Bu nedenle açılan büyük davalar 2015’te fos çıkıyor. Balyoz, Ergenekon, ODA TV, Poyrazköy, fuhuş gibi davaların ortak yanı, “siyasi iktidara darbe girişimi, terör örgütü üyesi olmak”.
Bu davalarda yargılanan insanların başka derdi, iktidara darbe yapacak. Ama, bu davalarda yargılanan insanlar dört, beş yıl boşu boşuna hapiste yatıyor. General, amiral ve subaylar mesleklerinden oluyor. Hayata bedel kayıpların bir hiç uğruna tezgahlandığı ortaya çıkıyor.
Ortada ne darbe var, ne marbe, ne başka bir şey. Sadece koca bir yargı faciası. Tam bir cadı avı.
Son örnek: çArşı
Dün bu trajik zincire yenisi ekleniyor.
Yargıç anlı şanlı çArşı’ya soruyor: “Darbe mi yapacaktınız? Terör amaçlı örgüt mü kurdunuz?”

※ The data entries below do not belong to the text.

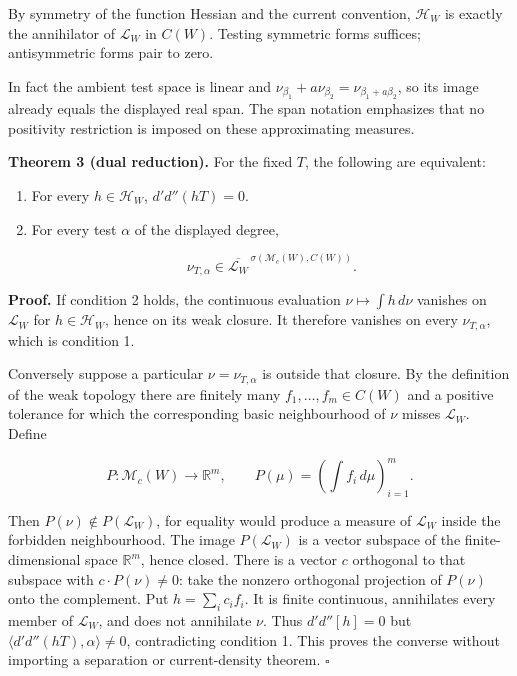 \documentclass[
  11pt,
]{article}
\begin{document}
By symmetry of the function Hessian and the current convention,
\(\mathscr H_W\) is exactly the annihilator of \(\mathscr L_W\) in
\(C(W)\). Testing symmetric forms suffices; antisymmetric forms pair to
zero.

In fact the ambient test space is linear and
\(\nu_{\beta_1}+a\nu_{\beta_2}=\nu_{\beta_1+a\beta_2}\), so its image
already equals the displayed real span. The span notation emphasizes
that no positivity restriction is imposed on these approximating
measures.

\textbf{Theorem 3 (dual reduction).} For the fixed \(T\), the following
are equivalent:

\begin{enumerate}
\def\labelenumi{\arabic{enumi}.}
\item
  For every \(h\in\mathscr H_W\), \(d'd''(hT)=0\).
\item
  For every test \(\alpha\) of the displayed degree,

  \[
  \nu_{T,\alpha}\in
  \overline{\mathscr L_W}^{\,\sigma(\mathscr M_c(W),C(W))}.
  \]
\end{enumerate}

\textbf{Proof.} If condition 2 holds, the continuous evaluation
\(\nu\mapsto\int h\,d\nu\) vanishes on \(\mathscr L_W\) for
\(h\in\mathscr H_W\), hence on its weak closure. It therefore vanishes
on every \(\nu_{T,\alpha}\), which is condition 1.

Conversely suppose a particular \(\nu=\nu_{T,\alpha}\) is outside that
closure. By the definition of the weak topology there are finitely many
\(f_1,\ldots,f_m\in C(W)\) and a positive tolerance for which the
corresponding basic neighbourhood of \(\nu\) misses \(\mathscr L_W\).
Define

\[
P:\mathscr M_c(W)\longrightarrow\mathbb R^m,
\qquad P(\mu)=(\int f_i\,d\mu)_{i=1}^m.
\]

Then \(P(\nu)\notin P(\mathscr L_W)\), for equality would produce a
measure of \(\mathscr L_W\) inside the forbidden neighbourhood. The
image \(P(\mathscr L_W)\) is a vector subspace of the finite-dimensional
space \(\mathbb R^m\), hence closed. There is a vector \(c\) orthogonal
to that subspace with \(c\cdot P(\nu)\ne0\): take the nonzero orthogonal
projection of \(P(\nu)\) onto the complement. Put \(h=\sum_i c_i f_i\).
It is finite continuous, annihilates every member of \(\mathscr L_W\),
and does not annihilate \(\nu\). Thus \(d'd''[h]=0\) but
\(\langle d'd''(hT),\alpha\rangle\ne0\), contradicting condition 1. This
proves the converse without importing a separation or current-density
theorem. \(\square\)
\end{document}
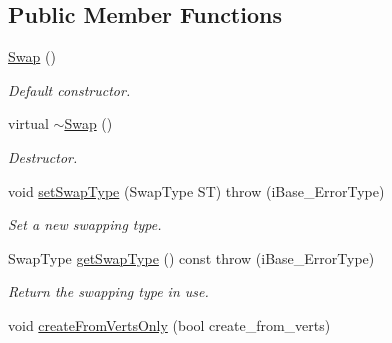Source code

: \subsection*{Public Member Functions}
\begin{DoxyCompactItemize}
\item 
\hyperlink{class_i_t_a_p_s___swap_1_1_swap_a169ddddc93fdbddcca76a78e6df090d2}{Swap} ()
\begin{DoxyCompactList}\small\item\em Default constructor. \item\end{DoxyCompactList}\item 
\hypertarget{class_i_t_a_p_s___swap_1_1_swap_a081ac4a0a18d8d814c86dbe6092ee48d}{
virtual \hyperlink{class_i_t_a_p_s___swap_1_1_swap_a081ac4a0a18d8d814c86dbe6092ee48d}{$\sim$Swap} ()}
\label{class_i_t_a_p_s___swap_1_1_swap_a081ac4a0a18d8d814c86dbe6092ee48d}

\begin{DoxyCompactList}\small\item\em Destructor. \item\end{DoxyCompactList}\item 
void \hyperlink{class_i_t_a_p_s___swap_1_1_swap_a1cfc31d486bf82d7481ce87caec66853}{setSwapType} (SwapType ST)  throw (iBase\_\-ErrorType)
\begin{DoxyCompactList}\small\item\em Set a new swapping type. \item\end{DoxyCompactList}\item 
\hypertarget{class_i_t_a_p_s___swap_1_1_swap_a5b46657be10052f7546b320d8abef42c}{
SwapType \hyperlink{class_i_t_a_p_s___swap_1_1_swap_a5b46657be10052f7546b320d8abef42c}{getSwapType} () const   throw (iBase\_\-ErrorType)}
\label{class_i_t_a_p_s___swap_1_1_swap_a5b46657be10052f7546b320d8abef42c}

\begin{DoxyCompactList}\small\item\em Return the swapping type in use. \item\end{DoxyCompactList}\item 
\hypertarget{class_i_t_a_p_s___swap_1_1_swap_a4bca0bc9501a09e69d629aaa7c57a3d7}{
void \hyperlink{class_i_t_a_p_s___swap_1_1_swap_a4bca0bc9501a09e69d629aaa7c57a3d7}{createFromVertsOnly} (bool create\_\-from\_\-verts)}
\label{class_i_t_a_p_s___swap_1_1_swap_a4bca0bc9501a09e69d629aaa7c57a3d7}


\end{DoxyCompactItemize}
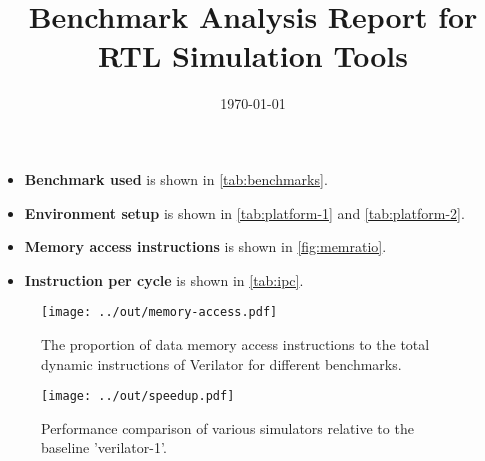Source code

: \documentclass{article}
\title{Benchmark Analysis Report for RTL Simulation Tools}
\date{\today}
\author{}
\begin{document}
\maketitle

\begin{itemize}[noitemsep,topsep=0pt]
  \item {\bf Benchmark used} is shown in \autoref{tab:benchmarks}.
  \item {\bf Environment setup} is shown in \autoref{tab:platform-1} and \autoref{tab:platform-2}.
  \item {\bf Memory access instructions } is shown in \autoref{fig:memratio}.
  \item {\bf Instruction per cycle} is shown in \autoref{tab:ipc}.
\end{itemize}




\centering


\newpage

\begin{figure}[h!]
  \centering
  \texttt{[image: ../out/memory-access.pdf]}
  \vspace*{-4mm}
  \caption{The proportion of data memory access instructions to the total dynamic instructions of Verilator for different benchmarks.}
  \label{fig:memratio}
\end{figure}



\begin{figure}[h!]
  \centering
  \texttt{[image: ../out/speedup.pdf]}
  \vspace*{-4mm}
  \caption{Performance comparison of various simulators relative to the baseline 'verilator-1'.}
\end{figure}
\end{document}
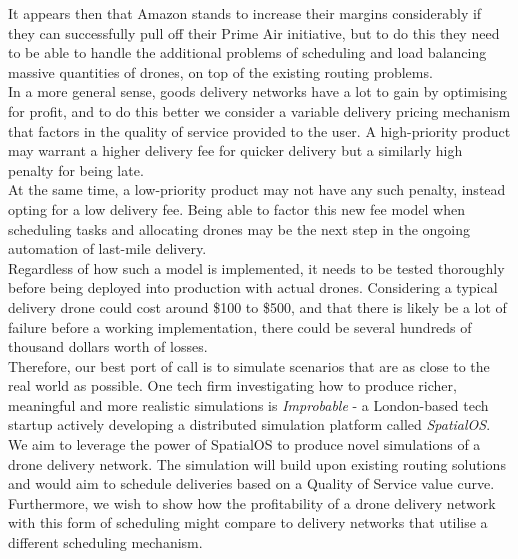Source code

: \documentclass[a4paper,11pt,titlepage]{report}
\begin{document}
It appears then that Amazon stands to increase their margins considerably if they can successfully pull off their Prime Air initiative\cite{Welch2015}, but to do this they need to be able to handle the additional problems of scheduling and load balancing massive quantities of drones, on top of the existing routing problems. \\

In a more general sense, goods delivery networks have a lot to gain by optimising for profit, and to do this better we consider a variable delivery pricing mechanism that factors in the quality of service provided to the user. A high-priority product may warrant a higher delivery fee for quicker delivery but a similarly high penalty for being late.\\

At the same time, a low-priority product may not have any such penalty, instead opting for a low delivery fee. Being able to factor this new fee model when scheduling tasks and allocating drones may be the next step in the ongoing automation of last-mile delivery\cite{Joerss2016}.\\

Regardless of how such a model is implemented, it needs to be tested thoroughly before being deployed into production with actual drones. Considering a typical delivery drone could cost around \$100 to \$500\cite{Menon2013}, and that there is likely be a lot of failure before a working implementation, there could be several hundreds of thousand dollars worth of losses. \\

Therefore, our best port of call is to simulate scenarios that are as close to the real world as possible. One tech firm investigating how to produce richer, meaningful and more realistic simulations is \textit{Improbable}\cite{ImprobableWorldsLtd.2018a} - a London-based tech startup actively developing a distributed simulation platform called \textit{SpatialOS}\cite{ImprobableWorldsLtd.2018b}. \\

We aim to leverage the power of SpatialOS to produce novel simulations of a drone delivery network. The simulation will build upon existing routing solutions\cite{Balaji2017} and would aim to schedule deliveries based on a Quality of Service value curve. Furthermore, we wish to show how the profitability of a drone delivery network with this form of scheduling might compare to delivery networks that utilise a different scheduling mechanism.
\end{document}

İnsan ağlasın mı, gülsün mü, bilemiyor. Ama, şakası yok, otuz beş çArşı üyesi için istenen ceza ağırlaştırılmış müebbet hapis. Sırf Gezi olaylarına katıldıkları için.
Dün o dava da beraatla sonuçlanıyor.
2015, İkinci Dünya Savaş yılları dahil, en feci yıl. Benzerini bir daha yaşamamak umuduyla.